The city's hastily appointed seven-member Board of Education voted today to reappoint Schools Chancellor Joel Klein with full authority to oversee the school system.
City officials reinstated the Board of Education on Wednesday after the state Senate failed to act on a bill to renew Mayor Michael Bloomberg's control of the schools. The bill expired at midnight.
Bloomberg said at a news conference today the new board and his administration will do their best to keep city schoolchildren "from becoming victims of the Albany train wreck.," adding that "it will serve until Albany rectifies its inaction and reauthorizes mayoral control."
The board -- making its first return since 2002 -- voted 7-0 to reappoint Klein during a nine-minute meeting. It also voted 6-0, with one abstention, to urge the state Senate to act on the mayoral control bill. As a result, immediate changes in the 1.1 million-pupil system -- the nation's largest -- seemed unlikely.

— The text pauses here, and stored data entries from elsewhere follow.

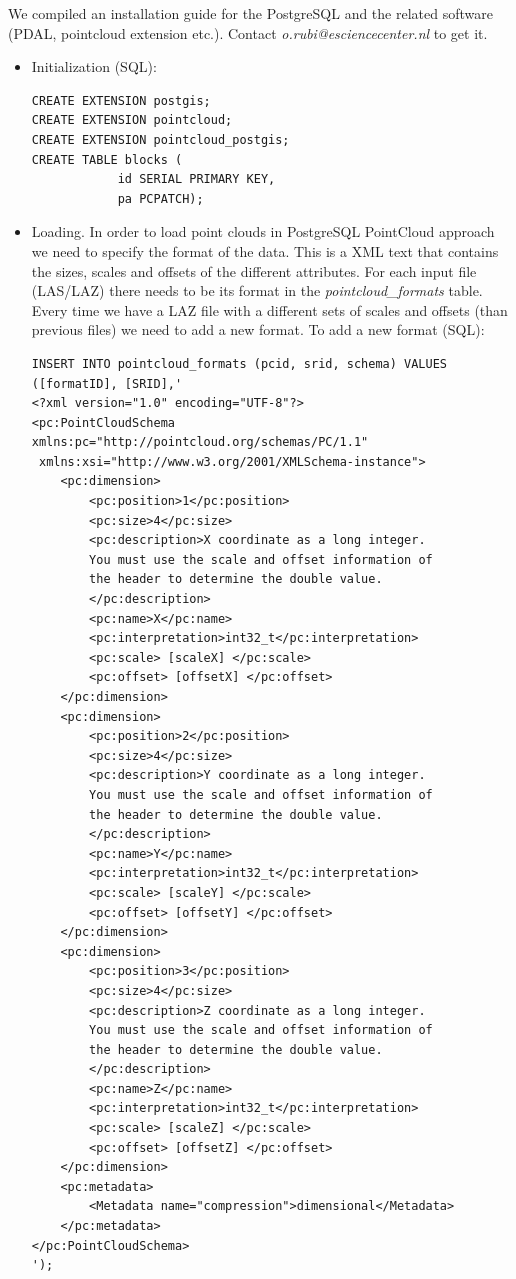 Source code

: \documentclass[a4paper,11pt]{article}
\begin{document}
We compiled an installation guide for the PostgreSQL and the related software (PDAL, pointcloud extension etc.). Contact \textit{o.rubi@esciencecenter.nl} to get it.

\begin{itemize}
	\item Initialization (SQL):
\begin{verbatim}
CREATE EXTENSION postgis;
CREATE EXTENSION pointcloud;
CREATE EXTENSION pointcloud_postgis;
CREATE TABLE blocks (
            id SERIAL PRIMARY KEY,
            pa PCPATCH);
\end{verbatim}

	\item Loading. In order to load point clouds in PostgreSQL PointCloud approach we need to specify the format of the data. This is a XML text that contains the sizes, scales and offsets of the different attributes. For each input file (LAS/LAZ) there needs to be its format in the \textit{pointcloud\_formats} table. Every time we have a LAZ file with a different sets of scales and offsets (than previous files) we need to add a new format. To add a new format (SQL):

\begin{verbatim}            
INSERT INTO pointcloud_formats (pcid, srid, schema) VALUES ([formatID], [SRID],'
<?xml version="1.0" encoding="UTF-8"?>
<pc:PointCloudSchema xmlns:pc="http://pointcloud.org/schemas/PC/1.1"
 xmlns:xsi="http://www.w3.org/2001/XMLSchema-instance">
    <pc:dimension>
        <pc:position>1</pc:position>
        <pc:size>4</pc:size>
        <pc:description>X coordinate as a long integer. 
        You must use the scale and offset information of 
        the header to determine the double value.
        </pc:description>
        <pc:name>X</pc:name>
        <pc:interpretation>int32_t</pc:interpretation>
        <pc:scale> [scaleX] </pc:scale>
        <pc:offset> [offsetX] </pc:offset>
    </pc:dimension>
    <pc:dimension>
        <pc:position>2</pc:position>
        <pc:size>4</pc:size>
        <pc:description>Y coordinate as a long integer. 
        You must use the scale and offset information of 
        the header to determine the double value.
        </pc:description>
        <pc:name>Y</pc:name>
        <pc:interpretation>int32_t</pc:interpretation>
        <pc:scale> [scaleY] </pc:scale>
        <pc:offset> [offsetY] </pc:offset>
    </pc:dimension>
    <pc:dimension>
        <pc:position>3</pc:position>
        <pc:size>4</pc:size>
        <pc:description>Z coordinate as a long integer. 
        You must use the scale and offset information of 
        the header to determine the double value.
        </pc:description>
        <pc:name>Z</pc:name>
        <pc:interpretation>int32_t</pc:interpretation>
        <pc:scale> [scaleZ] </pc:scale>
        <pc:offset> [offsetZ] </pc:offset>
    </pc:dimension>
    <pc:metadata>
        <Metadata name="compression">dimensional</Metadata>
    </pc:metadata>
</pc:PointCloudSchema>
');
\end{verbatim}


\end{itemize}
\end{document}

The board then adjourned until Sept. 10.
This morning, Mayor Michael Bloomberg appointed two of his deputy mayors -- First Deputy Mayor Patricia Harris and Deputy Mayor for Operations Edward Skyler. Queens Borough President Helen Marshall appointed a third, Deputy Mayor for Education and Community Development Dennis Walcott.
The Brooklyn, Manhattan and Staten Island borough presidents also chose appointees who support Bloomberg. Bronx Borough President Ruben Diaz Jr.'s appointee, Dolores Fernandez, the former president of Hostos Community College, does not.
Leonie Haimson, executive director of Class Size Matters, a parent advocacy group, said she was disappointed that four of the borough presidents chose appointees who will rubber-stamp Bloomberg's policies.
"They are clearly not listening to parents and their constituents who have been protesting for years that this man has nothing but contempt for parents and no regard for their views, and no intention of giving them any voice in the education of their children," Haimson said.